• [Records for the exercise]:
--- --- ---

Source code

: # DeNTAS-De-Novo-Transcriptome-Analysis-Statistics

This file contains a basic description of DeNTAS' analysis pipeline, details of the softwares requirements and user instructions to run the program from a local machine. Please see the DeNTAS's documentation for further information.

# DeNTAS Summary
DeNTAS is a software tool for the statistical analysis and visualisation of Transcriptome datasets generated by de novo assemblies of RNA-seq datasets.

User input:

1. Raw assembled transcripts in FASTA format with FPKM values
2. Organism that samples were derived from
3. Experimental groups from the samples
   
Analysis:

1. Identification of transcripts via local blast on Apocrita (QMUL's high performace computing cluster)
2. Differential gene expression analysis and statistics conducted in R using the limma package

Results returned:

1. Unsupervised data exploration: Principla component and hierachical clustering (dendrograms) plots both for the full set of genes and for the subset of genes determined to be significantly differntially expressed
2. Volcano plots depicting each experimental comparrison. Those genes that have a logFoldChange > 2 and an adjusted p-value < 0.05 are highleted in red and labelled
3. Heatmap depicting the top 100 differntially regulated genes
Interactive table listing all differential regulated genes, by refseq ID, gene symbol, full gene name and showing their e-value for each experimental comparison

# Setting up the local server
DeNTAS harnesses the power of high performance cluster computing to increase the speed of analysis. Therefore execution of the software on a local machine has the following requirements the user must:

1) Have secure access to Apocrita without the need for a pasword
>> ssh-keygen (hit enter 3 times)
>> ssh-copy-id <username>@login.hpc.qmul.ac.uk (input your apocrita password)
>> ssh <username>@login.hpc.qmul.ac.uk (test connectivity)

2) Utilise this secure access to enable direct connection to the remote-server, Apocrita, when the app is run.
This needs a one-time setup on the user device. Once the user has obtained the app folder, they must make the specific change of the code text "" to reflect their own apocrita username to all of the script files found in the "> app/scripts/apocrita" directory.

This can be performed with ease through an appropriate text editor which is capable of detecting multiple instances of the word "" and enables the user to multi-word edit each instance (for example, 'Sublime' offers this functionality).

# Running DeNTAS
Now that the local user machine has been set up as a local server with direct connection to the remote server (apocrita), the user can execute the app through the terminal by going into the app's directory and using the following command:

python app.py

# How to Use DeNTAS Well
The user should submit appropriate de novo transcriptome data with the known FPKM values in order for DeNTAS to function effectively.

--- --- ---

• [Task statement]: When transcribing the data, keep every line exactly as it is.

• [Output below]:
Source code

: # DeNTAS-De-Novo-Transcriptome-Analysis-Statistics

This file contains a basic description of DeNTAS' analysis pipeline, details of the softwares requirements and user instructions to run the program from a local machine. Please see the DeNTAS's documentation for further information.

# DeNTAS Summary
DeNTAS is a software tool for the statistical analysis and visualisation of Transcriptome datasets generated by de novo assemblies of RNA-seq datasets.

User input:

1. Raw assembled transcripts in FASTA format with FPKM values
2. Organism that samples were derived from
3. Experimental groups from the samples
   
Analysis:

1. Identification of transcripts via local blast on Apocrita (QMUL's high performace computing cluster)
2. Differential gene expression analysis and statistics conducted in R using the limma package

Results returned:

1. Unsupervised data exploration: Principla component and hierachical clustering (dendrograms) plots both for the full set of genes and for the subset of genes determined to be significantly differntially expressed
2. Volcano plots depicting each experimental comparrison. Those genes that have a logFoldChange > 2 and an adjusted p-value < 0.05 are highleted in red and labelled
3. Heatmap depicting the top 100 differntially regulated genes
Interactive table listing all differential regulated genes, by refseq ID, gene symbol, full gene name and showing their e-value for each experimental comparison

# Setting up the local server
DeNTAS harnesses the power of high performance cluster computing to increase the speed of analysis. Therefore execution of the software on a local machine has the following requirements the user must:

1) Have secure access to Apocrita without the need for a pasword
>> ssh-keygen (hit enter 3 times)
>> ssh-copy-id <username>@login.hpc.qmul.ac.uk (input your apocrita password)
>> ssh <username>@login.hpc.qmul.ac.uk (test connectivity)

2) Utilise this secure access to enable direct connection to the remote-server, Apocrita, when the app is run.
This needs a one-time setup on the user device. Once the user has obtained the app folder, they must make the specific change of the code text "" to reflect their own apocrita username to all of the script files found in the "> app/scripts/apocrita" directory.

This can be performed with ease through an appropriate text editor which is capable of detecting multiple instances of the word "" and enables the user to multi-word edit each instance (for example, 'Sublime' offers this functionality).

# Running DeNTAS
Now that the local user machine has been set up as a local server with direct connection to the remote server (apocrita), the user can execute the app through the terminal by going into the app's directory and using the following command:

python app.py

# How to Use DeNTAS Well
The user should submit appropriate de novo transcriptome data with the known FPKM values in order for DeNTAS to function effectively.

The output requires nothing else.